REQUIRED WORK:
Your task is to repeat the entries exactly. Leave the pictures out.

(Saved entries)
*****

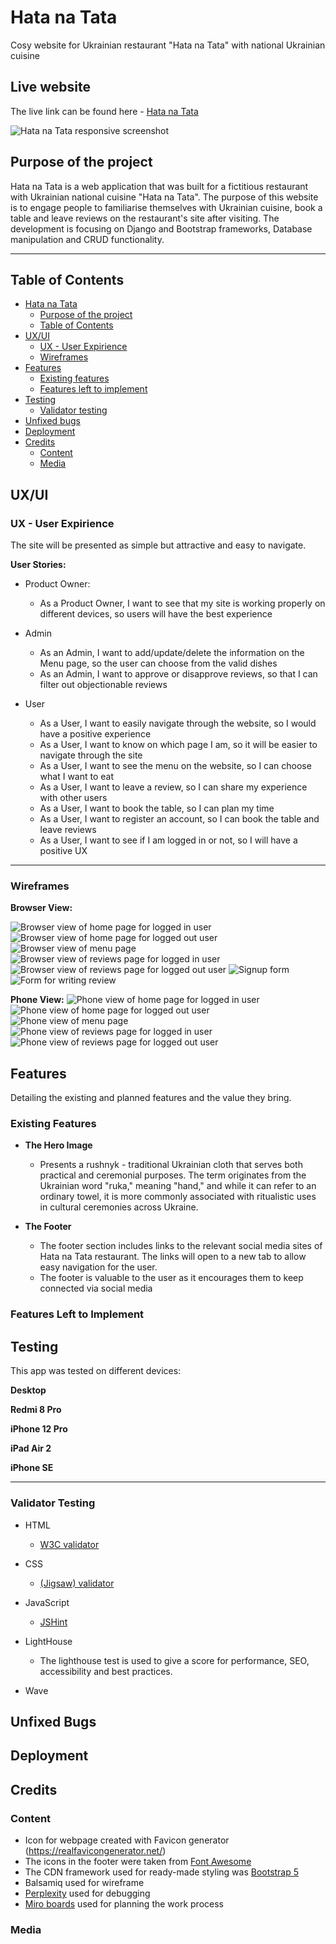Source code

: # Hata na Tata

Cosy website for Ukrainian restaurant "Hata na Tata" with national Ukrainian cuisine 

## Live website

The live link can be found here - [Hata na Tata](https://hata-na-tata-ca376c445d63.herokuapp.com/) 

![Hata na Tata responsive screenshot](docs/final_views/amiresponsive.webp)
## Purpose of the project
Hata na Tata is a web application that was built for a fictitious restaurant with Ukrainian national cuisine "Hata na Tata".  The purpose of this website is to engage people to familiarise themselves with Ukrainian cuisine, book a table and leave reviews on the restaurant's site after visiting. The development is focusing on Django and Bootstrap frameworks, Database manipulation and CRUD functionality.

<hr>

## Table of Contents

- [Hata na Tata](#hata-na-tata)
  - [Purpose of the project](#purpose-of-the-project)
  - [Table of Contents](#table-of-contents)
- [UX/UI](#uxui)
  - [UX - User Expirience](#ux---user-expirience)
  - [Wireframes](#wireframes)
- [Features](#features)
  - [Existing features](#existing-features)
  - [Features left to implement](#features-left-to-implement)
- [Testing](#testing)
  - [Validator testing](#validator-testing)
- [Unfixed bugs](#unfixed-bugs)
- [Deployment](#deployment)
- [Credits](#credits)
  - [Content](#content)
  - [Media](#media)
  


## UX/UI

### UX - User Expirience

The site will be presented as simple but attractive and easy to navigate. 

__User Stories:__

- Product Owner:
  - As a Product Owner, I want to see that my site is working properly on different devices, so users will have the best experience

- Admin
  - As an Admin, I want to add/update/delete the information on the Menu page, so the user can choose from the valid dishes
  - As an Admin, I want to approve or disapprove reviews, so that I can filter out objectionable reviews

- User
   -  As a User, I want to easily navigate through the website, so I would have a positive experience
   - As a User, I want to know on which page I am, so it will be easier to navigate through the site
   - As a User, I want to see the menu on the website, so I can choose what I want to eat
   - As a User, I want to leave a review, so I can share my experience with other users
   - As a User, I want to book the table, so I can plan my time
   - As a User, I want to register an account, so I can book the table and leave reviews
   - As a User, I want to see if I am logged in or not, so I will have a positive UX

<hr>   

### Wireframes

__Browser View:__

![Browser view of home page for logged in user](docs/wireframes/home-loggedin.webp)
![Browser view of home page for logged out user](docs/wireframes/home.webp)
![Browser view of menu page](docs/wireframes/menu.webp)
![Browser view of reviews page for logged in user](docs/wireframes/reviews-loggedin.webp)
![Browser view of reviews page for logged out user](docs/wireframes/reviews.webp)
![Signup form](docs/wireframes/signup.webp)
![Form for writing review](docs/wireframes/reviewform.webp)

__Phone View:__
![Phone view of home page for logged in user](docs/wireframes/mhome-loggedin.webp)
![Phone view of home page for logged out user](docs/wireframes/mhome.webp)
![Phone view of menu page](docs/wireframes/mmenu.webp)
![Phone view of reviews page for logged in user](docs/wireframes/mreviews-loggedin.webp)
![Phone view of reviews page for logged out user](docs/wireframes/mreviews.webp)

## Features 

Detailing the existing and planned features and the value they bring.

### Existing Features

- __The Hero Image__

  - Presents a rushnyk - traditional Ukrainian cloth that serves both practical and ceremonial purposes. The term originates from the Ukrainian word "ruka," meaning "hand," and while it can refer to an ordinary towel, it is more commonly associated with ritualistic uses in cultural ceremonies across Ukraine.

- __The Footer__ 

  - The footer section includes links to the relevant social media sites of Hata na Tata restaurant. The links will open to a new tab to allow easy navigation for the user. 
  - The footer is valuable to the user as it encourages them to keep connected via social media


### Features Left to Implement



## Testing 

This app was tested on different devices:

__Desktop__

__Redmi 8 Pro__

__iPhone 12 Pro__

__iPad Air 2__

__iPhone SE__

<hr>

### Validator Testing 

- HTML
  - [W3C validator](https://validator.w3.org/#validate_by_input)
 

- CSS
  - [(Jigsaw) validator](https://jigsaw.w3.org/css-validator/)
 

- JavaScript
   -  [JSHint](https://jshint.com/)
  

- LightHouse
  - The lighthouse test is used to give a score for performance, SEO, accessibility and best practices.



- Wave
  
 

## Unfixed Bugs


## Deployment


## Credits 


### Content 

- Icon for webpage created with Favicon generator (https://realfavicongenerator.net/)
- The icons in the footer were taken from [Font Awesome](https://fontawesome.com/)
- The CDN framework used for ready-made styling was [Bootstrap 5](https://getbootstrap.com/docs/5.0/getting-started/download/)
- Balsamiq used for wireframe
- [Perplexity](https://www.perplexity.ai/) used for debugging 
- [Miro boards](https://miro.com/app/board/uXjVK1tCs_I=/) used for planning the work process


### Media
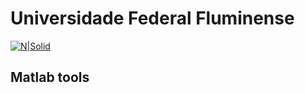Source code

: # Universidade Federal Fluminense


[![N|Solid](https://upload.wikimedia.org/wikipedia/pt/thumb/4/47/UFF_bras%C3%A3o.png/200px-UFF_bras%C3%A3o.png)](http://www.ppgeet.uff.br/site/)
## Matlab tools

*****

TASK RESPONSE:
Source code

: # Hata na Tata

Cosy website for Ukrainian restaurant "Hata na Tata" with national Ukrainian cuisine 

## Live website

The live link can be found here - [Hata na Tata](https://hata-na-tata-ca376c445d63.herokuapp.com/) 

![Hata na Tata responsive screenshot](docs/final_views/amiresponsive.webp)
## Purpose of the project
Hata na Tata is a web application that was built for a fictitious restaurant with Ukrainian national cuisine "Hata na Tata".  The purpose of this website is to engage people to familiarise themselves with Ukrainian cuisine, book a table and leave reviews on the restaurant's site after visiting. The development is focusing on Django and Bootstrap frameworks, Database manipulation and CRUD functionality.

<hr>

## Table of Contents

- [Hata na Tata](#hata-na-tata)
  - [Purpose of the project](#purpose-of-the-project)
  - [Table of Contents](#table-of-contents)
- [UX/UI](#uxui)
  - [UX - User Expirience](#ux---user-expirience)
  - [Wireframes](#wireframes)
- [Features](#features)
  - [Existing features](#existing-features)
  - [Features left to implement](#features-left-to-implement)
- [Testing](#testing)
  - [Validator testing](#validator-testing)
- [Unfixed bugs](#unfixed-bugs)
- [Deployment](#deployment)
- [Credits](#credits)
  - [Content](#content)
  - [Media](#media)
  


## UX/UI

### UX - User Expirience

The site will be presented as simple but attractive and easy to navigate. 

__User Stories:__

- Product Owner:
  - As a Product Owner, I want to see that my site is working properly on different devices, so users will have the best experience

- Admin
  - As an Admin, I want to add/update/delete the information on the Menu page, so the user can choose from the valid dishes
  - As an Admin, I want to approve or disapprove reviews, so that I can filter out objectionable reviews

- User
   -  As a User, I want to easily navigate through the website, so I would have a positive experience
   - As a User, I want to know on which page I am, so it will be easier to navigate through the site
   - As a User, I want to see the menu on the website, so I can choose what I want to eat
   - As a User, I want to leave a review, so I can share my experience with other users
   - As a User, I want to book the table, so I can plan my time
   - As a User, I want to register an account, so I can book the table and leave reviews
   - As a User, I want to see if I am logged in or not, so I will have a positive UX

<hr>   

### Wireframes

__Browser View:__

![Browser view of home page for logged in user](docs/wireframes/home-loggedin.webp)
![Browser view of home page for logged out user](docs/wireframes/home.webp)
![Browser view of menu page](docs/wireframes/menu.webp)
![Browser view of reviews page for logged in user](docs/wireframes/reviews-loggedin.webp)
![Browser view of reviews page for logged out user](docs/wireframes/reviews.webp)
![Signup form](docs/wireframes/signup.webp)
![Form for writing review](docs/wireframes/reviewform.webp)

__Phone View:__
![Phone view of home page for logged in user](docs/wireframes/mhome-loggedin.webp)
![Phone view of home page for logged out user](docs/wireframes/mhome.webp)
![Phone view of menu page](docs/wireframes/mmenu.webp)
![Phone view of reviews page for logged in user](docs/wireframes/mreviews-loggedin.webp)
![Phone view of reviews page for logged out user](docs/wireframes/mreviews.webp)

## Features 

Detailing the existing and planned features and the value they bring.

### Existing Features

- __The Hero Image__

  - Presents a rushnyk - traditional Ukrainian cloth that serves both practical and ceremonial purposes. The term originates from the Ukrainian word "ruka," meaning "hand," and while it can refer to an ordinary towel, it is more commonly associated with ritualistic uses in cultural ceremonies across Ukraine.

- __The Footer__ 

  - The footer section includes links to the relevant social media sites of Hata na Tata restaurant. The links will open to a new tab to allow easy navigation for the user. 
  - The footer is valuable to the user as it encourages them to keep connected via social media


### Features Left to Implement



## Testing 

This app was tested on different devices:

__Desktop__

__Redmi 8 Pro__

__iPhone 12 Pro__

__iPad Air 2__

__iPhone SE__

<hr>

### Validator Testing 

- HTML
  - [W3C validator](https://validator.w3.org/#validate_by_input)
 

- CSS
  - [(Jigsaw) validator](https://jigsaw.w3.org/css-validator/)
 

- JavaScript
   -  [JSHint](https://jshint.com/)
  

- LightHouse
  - The lighthouse test is used to give a score for performance, SEO, accessibility and best practices.



- Wave
  
 

## Unfixed Bugs


## Deployment


## Credits 


### Content 

- Icon for webpage created with Favicon generator (https://realfavicongenerator.net/)
- The icons in the footer were taken from [Font Awesome](https://fontawesome.com/)
- The CDN framework used for ready-made styling was [Bootstrap 5](https://getbootstrap.com/docs/5.0/getting-started/download/)
- Balsamiq used for wireframe
- [Perplexity](https://www.perplexity.ai/) used for debugging 
- [Miro boards](https://miro.com/app/board/uXjVK1tCs_I=/) used for planning the work process


### Media
Source code

: # Universidade Federal Fluminense


[![N|Solid](https://upload.wikimedia.org/wikipedia/pt/thumb/4/47/UFF_bras%C3%A3o.png/200px-UFF_bras%C3%A3o.png)](http://www.ppgeet.uff.br/site/)
## Matlab tools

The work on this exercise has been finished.